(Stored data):
--*--

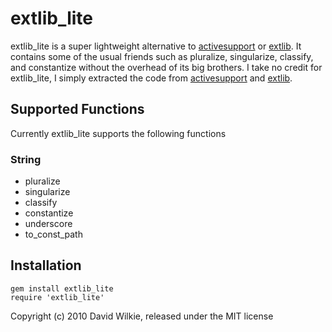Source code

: # extlib_lite

extlib_lite is a super lightweight alternative to [activesupport](http://github.com/rails/rails/tree/master/activesupport) or [extlib](http://github.com/datamapper/extlib). It contains some of the usual friends such as pluralize, singularize, classify, and constantize without the overhead of its big brothers. I take no credit for extlib_lite, I simply extracted the code from [activesupport](http://github.com/rails/rails/tree/master/activesupport) and [extlib](http://github.com/datamapper/extlib).
## Supported Functions
Currently extlib_lite supports the following functions
### String
* pluralize
* singularize
* classify
* constantize
* underscore
* to_const_path

## Installation

    gem install extlib_lite
    require 'extlib_lite'

Copyright (c) 2010 David Wilkie, released under the MIT license


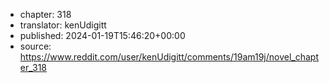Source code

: - chapter: 318
- translator: kenUdigitt
- published: 2024-01-19T15:46:20+00:00
- source: https://www.reddit.com/user/kenUdigitt/comments/19am19j/novel_chapter_318
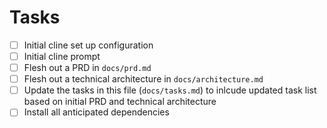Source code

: # Tasks

- [ ] Initial cline set up configuration
- [ ] Initial cline prompt
- [ ] Flesh out a PRD in `docs/prd.md`
- [ ] Flesh out a technical architecture in `docs/architecture.md`
- [ ] Update the tasks in this file (`docs/tasks.md`) to inlcude updated task list based on initial PRD and technical architecture
- [ ] Install all anticipated dependencies
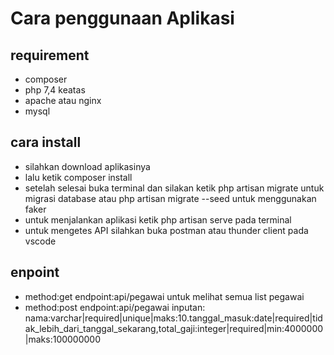 # Cara penggunaan Aplikasi

## requirement

-   composer
-   php 7,4 keatas
-   apache atau nginx
-   mysql

## cara install

-   silahkan download aplikasinya
-   lalu ketik composer install
-   setelah selesai buka terminal dan silakan ketik php artisan migrate untuk migrasi database atau php artisan migrate --seed untuk menggunakan faker
-   untuk menjalankan aplikasi ketik php artisan serve pada terminal
-   untuk mengetes API silahkan buka postman atau thunder client pada vscode

## enpoint

-   method:get endpoint:api/pegawai untuk melihat semua list pegawai
-   method:post endpoint:api/pegawai inputan: nama:varchar|required|unique|maks:10.tanggal_masuk:date|required|tidak_lebih_dari_tanggal_sekarang,total_gaji:integer|required|min:4000000|maks:100000000
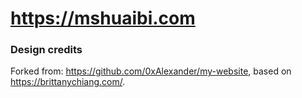 # https://mshuaibi.com

### Design credits
Forked from: https://github.com/0xAlexander/my-website, based on https://brittanychiang.com/.
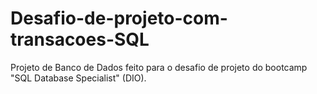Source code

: # Desafio-de-projeto-com-transacoes-SQL
Projeto de Banco de Dados feito para o desafio de projeto do bootcamp "SQL Database Specialist" (DIO).
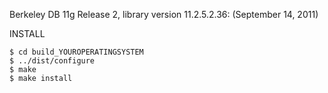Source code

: Berkeley DB 11g Release 2, library version 11.2.5.2.36: (September 14, 2011)

INSTALL

	$ cd build_YOUROPERATINGSYSTEM
	$ ../dist/configure
	$ make
	$ make install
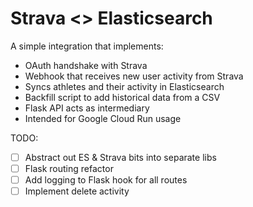 # Strava <> Elasticsearch
A simple integration that implements:
* OAuth handshake with Strava
* Webhook that receives new user activity from Strava
* Syncs athletes and their activity in Elasticsearch
* Backfill script to add historical data from a CSV
* Flask API acts as intermediary
* Intended for Google Cloud Run usage


TODO:
- [ ] Abstract out ES & Strava bits into separate libs
- [ ] Flask routing refactor
- [ ] Add logging to Flask hook for all routes
- [ ] Implement delete activity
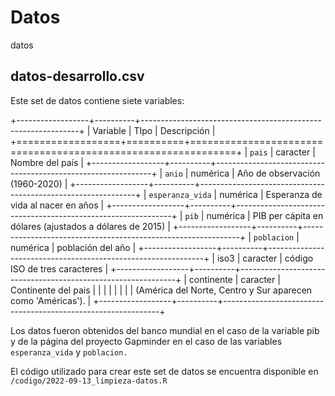 # Datos

datos

## datos-desarrollo.csv

Este set de datos contiene siete variables:

+------------------+----------+--------------------------------------------------------------+
| Variable         | TIpo     | Descripción                                                  |
+==================+==========+==============================================================+
| `pais`           | caracter | Nombre del país                                              |
+------------------+----------+--------------------------------------------------------------+
| `anio`           | numérica | Año de observación (1960-2020)                               |
+------------------+----------+--------------------------------------------------------------+
| `esperanza_vida` | numérica | Esperanza de vida al nacer en años                           |
+------------------+----------+--------------------------------------------------------------+
| `pib`            | numérica | PIB per cápita en dólares (ajustados a dólares de 2015)      |
+------------------+----------+--------------------------------------------------------------+
| `poblacion`      | numérica | población del año                                            |
+------------------+----------+--------------------------------------------------------------+
| iso3             | caracter | código ISO de tres caracteres                                |
+------------------+----------+--------------------------------------------------------------+
| continente       | caracter | Continente del pais                                          |
|                  |          |                                                              |
|                  |          | (América del Norte, Centro y Sur aparecen como 'Américas').  |
+------------------+----------+--------------------------------------------------------------+

Los datos fueron obtenidos del banco mundial en el caso de la variable pib y de la página del proyecto Gapminder en el caso de las variables `esperanza_vida` y `poblacion.`

El código utilizado para crear este set de datos se encuentra disponible en `/codigo/2022-09-13_limpieza-datos.R`
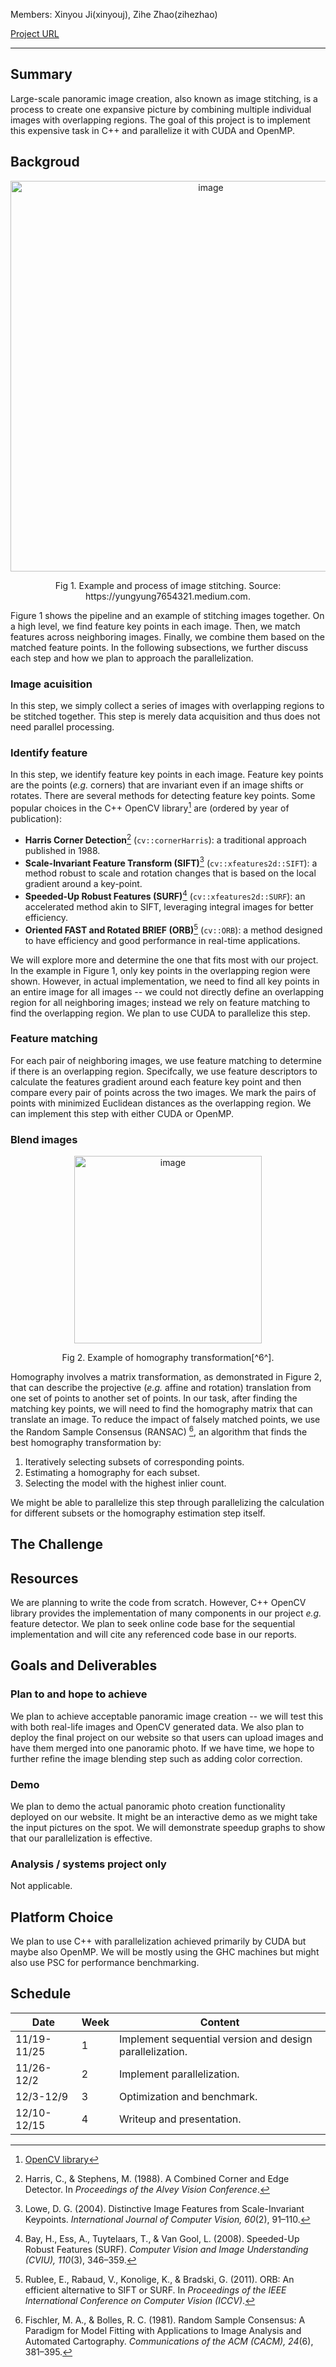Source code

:Members: Xinyou Ji(xinyouj), Zihe Zhao(zihezhao)

[Project URL](https://github.com/Ji-Xinyou/panoramic)

---

## Summary
Large-scale panoramic image creation, also known as image stitching, is a process to create one expansive picture by combining multiple individual images with overlapping regions. The goal of this project is to implement this expensive task in C++ and parallelize it with CUDA and OpenMP.

## Backgroud
<p align="center">
  <img width="625" alt="image" src="https://github.com/Ji-Xinyou/panoramic/assets/70172199/0eee70d3-0d62-415f-b1df-80bb08976b83">
</p>
<p align="center">
Fig 1. Example and process of image stitching. Source: https://yungyung7654321.medium.com.
</p>

Figure 1 shows the pipeline and an example of stitching images together. On a high level, we find feature key points in each image. Then, we match features across neighboring images. Finally, we combine them based on the matched feature points. In the following subsections, we further discuss each step and how we plan to approach the parallelization.

### Image acuisition
In this step, we simply collect a series of images with overlapping regions to be stitched together. This step is merely data acquisition and thus does not need parallel processing.

### Identify feature

In this step, we identify feature key points in each image. Feature key points are the points (*e.g.* corners) that are invariant even if an image shifts or rotates. There are several methods for detecting feature key points. Some popular choices in the C++ OpenCV library[^1^] are (ordered by year of publication):

- **Harris Corner Detection**[^2^] (`cv::cornerHarris`): a traditional approach published in 1988.
- **Scale-Invariant Feature Transform (SIFT)**[^3^] (`cv::xfeatures2d::SIFT`): a method robust to scale and rotation changes that is based on the local gradient around a key-point.
- **Speeded-Up Robust Features (SURF)**[^4^] (`cv::xfeatures2d::SURF`): an accelerated method akin to SIFT, leveraging integral images for better efficiency.
- **Oriented FAST and Rotated BRIEF (ORB)**[^5^] (`cv::ORB`): a method designed to have efficiency and good performance in real-time applications.

We will explore more and determine the one that fits most with our project. In the example in Figure 1, only key points in the overlapping region were shown. However, in actual implementation, we need to find all key points in an entire image for all images -- we could not directly define an overlapping region for all neighboring images; instead we rely on feature matching to find the overlapping region. We plan to use CUDA to parallelize this step.

### Feature matching
For each pair of neighboring images, we use feature matching to determine if there is an overlapping region. Specifcally, we use feature descriptors to calculate the features gradient around each feature key point and then compare every pair of points across the two images. We mark the pairs of points with minimized Euclidean distances as the overlapping region. We can implement this step with either CUDA or OpenMP.

### Blend images
<p align="center">
  <img width="300" alt="image" src="https://github.com/Ji-Xinyou/panoramic/assets/70172199/39d5a2ec-e5c1-43da-baeb-105bb2a0084f">
</p>
<p align="center">
Fig 2. Example of homography transformation[^6^].
</p>

Homography involves a matrix transformation, as demonstrated in Figure 2, that can describe the projective (*e.g.* affine and rotation) translation from one set of points to another set of points. In our task, after finding the matching key points, we will need to find the homography matrix that can translate an image. To reduce the impact of falsely matched points, we use the Random Sample Consensus (RANSAC) [^7^], an algorithm that finds the best homography transformation by:

1. Iteratively selecting subsets of corresponding points.
2. Estimating a homography for each subset.
3. Selecting the model with the highest inlier count.

We might be able to parallelize this step through parallelizing the calculation for different subsets or the homography estimation step itself.

## The Challenge

## Resources
We are planning to write the code from scratch. However, C++ OpenCV library provides the implementation of many components in our project *e.g.* feature detector. We plan to seek online code base for the sequential implementation and will cite any referenced code base in our reports.

## Goals and Deliverables
### Plan to and hope to achieve
We plan to achieve acceptable panoramic image creation -- we will test this with both real-life images and OpenCV generated data. We also plan to deploy the final project on our website so that users can upload images and have them merged into one panoramic photo. If we have time, we hope to further refine the image blending step such as adding color correction.

### Demo
We plan to demo the actual panoramic photo creation functionality deployed on our website. It might be an interactive demo as we might take the input pictures on the spot. We will demonstrate speedup graphs to show that our parallelization is effective.

### Analysis / systems project only
Not applicable.

## Platform Choice
We plan to use C++ with parallelization achieved primarily by CUDA but maybe also OpenMP. We will be mostly using the GHC machines but might also use PSC for performance benchmarking. 

## Schedule
| Date          | Week | Content                                        |
|---------------|------|------------------------------------------------|
| 11/19-11/25   | 1    | Implement sequential version and design parallelization.|
| 11/26-12/2    | 2    | Implement parallelization.                     |
| 12/3-12/9     | 3    | Optimization and benchmark.                     |
| 12/10-12/15   | 4    | Writeup and presentation.                       |

[^1^]: [OpenCV library](https://opencv.org/)
[^2^]: Harris, C., & Stephens, M. (1988). A Combined Corner and Edge Detector. In *Proceedings of the Alvey Vision Conference*.
[^3^]: Lowe, D. G. (2004). Distinctive Image Features from Scale-Invariant Keypoints. *International Journal of Computer Vision, 60*(2), 91–110.
[^4^]: Bay, H., Ess, A., Tuytelaars, T., & Van Gool, L. (2008). Speeded-Up Robust Features (SURF). *Computer Vision and Image Understanding (CVIU), 110*(3), 346–359.
[^5^]: Rublee, E., Rabaud, V., Konolige, K., & Bradski, G. (2011). ORB: An efficient alternative to SIFT or SURF. In *Proceedings of the IEEE International Conference on Computer Vision (ICCV)*.
[^6^]: Lai, Po-Lun (Ryan) & Yilmaz, Alper. (2023). Projective reconstruction of building shape from silhouette images acquired from uncalibrated cameras.
[^7^]: Fischler, M. A., & Bolles, R. C. (1981). Random Sample Consensus: A Paradigm for Model Fitting with Applications to Image Analysis and Automated Cartography. *Communications of the ACM (CACM), 24*(6), 381–395.
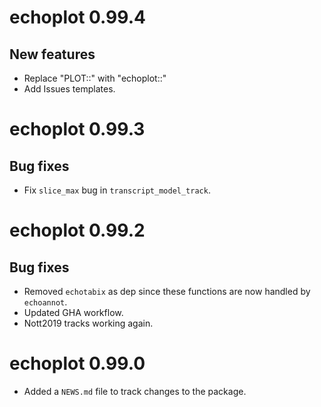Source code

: # echoplot 0.99.4

## New features

* Replace "PLOT::" with "echoplot::"
* Add Issues templates. 

# echoplot 0.99.3

## Bug fixes 

* Fix `slice_max` bug in `transcript_model_track`.

# echoplot 0.99.2

## Bug fixes 

* Removed `echotabix` as dep since these functions
    are now handled by `echoannot`.
* Updated GHA workflow.
* Nott2019 tracks working again. 


# echoplot 0.99.0

* Added a `NEWS.md` file to track changes to the package.
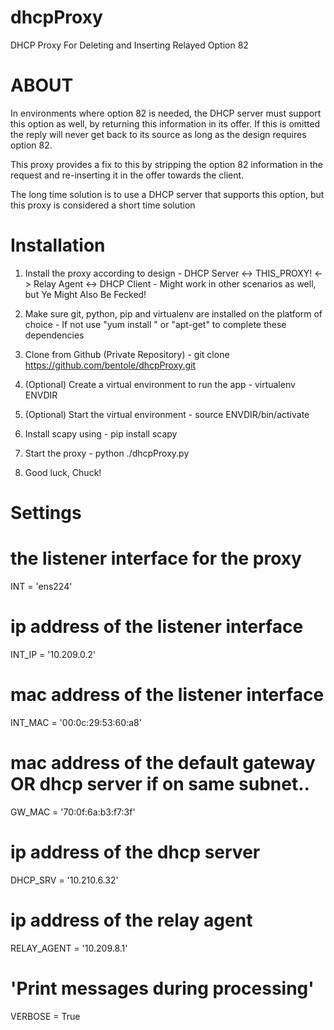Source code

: # dhcpProxy
DHCP Proxy For Deleting and Inserting Relayed Option 82

# ABOUT

In environments where option 82 is needed, the DHCP server must support this option as well, by 
returning this information in its offer. If this is omitted the reply will never get back
to its source as long as the design requires option 82.

This proxy provides a fix to this by stripping the option 82 information in the request and
re-inserting it in the offer towards the client.

The long time solution is to use a DHCP server that supports this option, but this proxy is considered
a short time solution

# Installation

1. Install the proxy  according to design
		- DHCP Server <-> THIS_PROXY! <-> Relay Agent <-> DHCP Client
		- Might work in other scenarios as well, but Ye Might Also Be Fecked!

2. Make sure git, python, pip and virtualenv are installed on the platform of choice
		- If not use "yum install " or "apt-get" to complete these dependencies


4. Clone from Github (Private Repository)
		- git clone https://github.com/bentole/dhcpProxy.git

5. (Optional) Create a virtual environment to run the app
		- virtualenv ENVDIR 

6. (Optional) Start the virtual environment
		- source ENVDIR/bin/activate

3. Install scapy using
		- pip install scapy

7. Start the proxy
		- python ./dhcpProxy.py

8. Good luck, Chuck!

# Settings

# the listener interface for the proxy
INT = 'ens224' 

# ip address of the listener interface
INT_IP = '10.209.0.2' 

# mac address of the listener interface
INT_MAC = '00:0c:29:53:60:a8' 

# mac address of the default gateway OR dhcp server if on same subnet..
GW_MAC = '70:0f:6a:b3:f7:3f'	

# ip address of the dhcp server
DHCP_SRV = '10.210.6.32' 

# ip address of the relay agent
RELAY_AGENT = '10.209.8.1' 

# 'Print messages during processing'
VERBOSE = True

--*--

(WHAT NEEDS TO BE DONE):
What do the lines above say from the one containing "and design parallelization.|" down to the one containing "[^6^]: Lai, Po-Lun"? Return them exactly, both end lines included, and only them.

(TASK SOLUTION):
| 11/19-11/25   | 1    | Implement sequential version and design parallelization.|
| 11/26-12/2    | 2    | Implement parallelization.                     |
| 12/3-12/9     | 3    | Optimization and benchmark.                     |
| 12/10-12/15   | 4    | Writeup and presentation.                       |

[^1^]: [OpenCV library](https://opencv.org/)
[^2^]: Harris, C., & Stephens, M. (1988). A Combined Corner and Edge Detector. In *Proceedings of the Alvey Vision Conference*.
[^3^]: Lowe, D. G. (2004). Distinctive Image Features from Scale-Invariant Keypoints. *International Journal of Computer Vision, 60*(2), 91–110.
[^4^]: Bay, H., Ess, A., Tuytelaars, T., & Van Gool, L. (2008). Speeded-Up Robust Features (SURF). *Computer Vision and Image Understanding (CVIU), 110*(3), 346–359.
[^5^]: Rublee, E., Rabaud, V., Konolige, K., & Bradski, G. (2011). ORB: An efficient alternative to SIFT or SURF. In *Proceedings of the IEEE International Conference on Computer Vision (ICCV)*.
[^6^]: Lai, Po-Lun (Ryan) & Yilmaz, Alper. (2023). Projective reconstruction of building shape from silhouette images acquired from uncalibrated cameras.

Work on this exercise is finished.